Configure the API connection settings in a profile.json file. The properties are described in this topic.

As shown in the Java example (GitHub), you can load the settings from profile.json by specifying the file path as the input to the variable PROFILE_PATH.

Required properties¶

authorization_type

Configure the authentication and authorization method for the user. You can use one of the following methods:

  • JWT : key pair authentication with JSON Web Token (JWT). This is the default method. If authorization_type is not configured, the default method JWT is used. Configure the following private_key for key pair authentication:

    • private_key Private key to authenticate the user. Include only the key, not the header or footer. If the key is split across multiple lines, remove the line breaks.

      You can provide an unencrypted key, or you can provide an encrypted key and provide the snowflake.private.key.passphrase parameter to enable Snowflake to decrypt the key. Use this parameter if and only if the snowflake.private.key parameter value is encrypted.

  • OAuth : Snowflake OAuth. This option is only available with Snowflake Ingest SDK versions 2.0.3 and later. Configure the following parameters for Snowflake OAuth in the profile.json file:

    • oauth_client_id : The client ID of the OAuth integration.

    • oauth_client_secret : The client secret of the OAuth integration.

    • oauth_refresh_token : A valid refresh token of the OAuth integration.

url

URL for accessing your Snowflake account. This URL must include your account identifier.
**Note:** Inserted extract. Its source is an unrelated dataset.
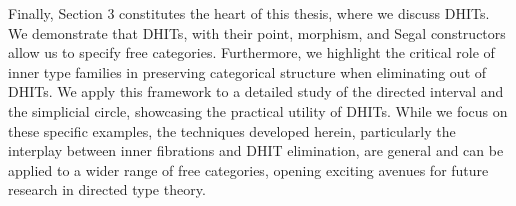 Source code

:\documentclass[main.tex]{subfiles}
\begin{document}
Finally, Section 3 constitutes the heart of this thesis, where we discuss DHITs. We demonstrate that DHITs, with their point, morphism, and Segal constructors allow us to specify free categories. Furthermore, we highlight the critical role of inner type families in preserving categorical structure when eliminating out of DHITs. We apply this framework to a detailed study of the directed interval and the simplicial circle, showcasing the practical utility of DHITs. While we focus on these specific examples, the techniques developed herein, particularly the interplay between inner fibrations and DHIT elimination, are general and can be applied to a wider range of free categories, opening exciting avenues for future research in directed type theory.
\end{document}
Note that the protocol (https://) and port number are optional.

Note that url is not required if you are already using the Snowflake Ingest SDK and have set the host, scheme, and port properties in the profile.json file.

user

User login name for the Snowflake account.

Optional properties¶

snowflake.private.key.passphrase

Passphrase to decrypt the private key when the key is encrypted. For information, see Using key pair authentication and key rotation (in this topic).

role

Access control role to use for the session after connecting to Snowflake.

Note that the role property is optional for Snowflake Ingest SDK versions 2.0.3 and later. It is required for earlier Ingest SDK versions.

Authentication and authorization¶

Using Snowflake OAuth¶

With Snowflake Ingest SDK versions 2.0.3 and later, or Snowflake Connector for Kafka versions 2.1.2 and later, you can use Snowflake OAuth as an authorization method.

Follow the workflow to create a Snowflake OAuth integration and to call OAuth endpoints to request authorization codes and refresh access tokens. The response of token requests contains oauth_refresh_token. After a Snowflake OAuth integration is created, run the SYSTEM$SHOW_OAUTH_CLIENT_SECRETS function to obtain oauth_client_id and oauth_client_secret.

To enable Snowflake OAuth, in the profile.json file, set authorization_type as OAuth, and complete the fields oauth_refresh_token, oauth_client_id, and oauth_client_secret with the parameters obtained above.

Using key pair authentication and key rotation¶

API calls rely on key pair authentication with JSON Web Token (JWT). JWTs are signed using a public/private key pair with RSA encryption. This authentication method requires a 2048-bit (minimum) RSA key pair. Generate the public-private key pair using OpenSSL. The public key is assigned to the Snowflake user defined in the properties file.

Complete the key pair authentication instructions described in key pair rotation. Copy and paste the entire private key into the snowflake.private.key field in the properties file. Save the file.

See Java Example for an example of creating a fingerprint and generating a JWT token.

Next, evaluate the recommendation for Externalizing secrets (in this topic).

Externalizing secrets¶

Snowflake strongly recommends externalizing secrets such as the private key and storing them in an encrypted form or in a key management service such as AWS Key Management Service (KMS), Microsoft Azure Key Vault, or HashiCorp Vault.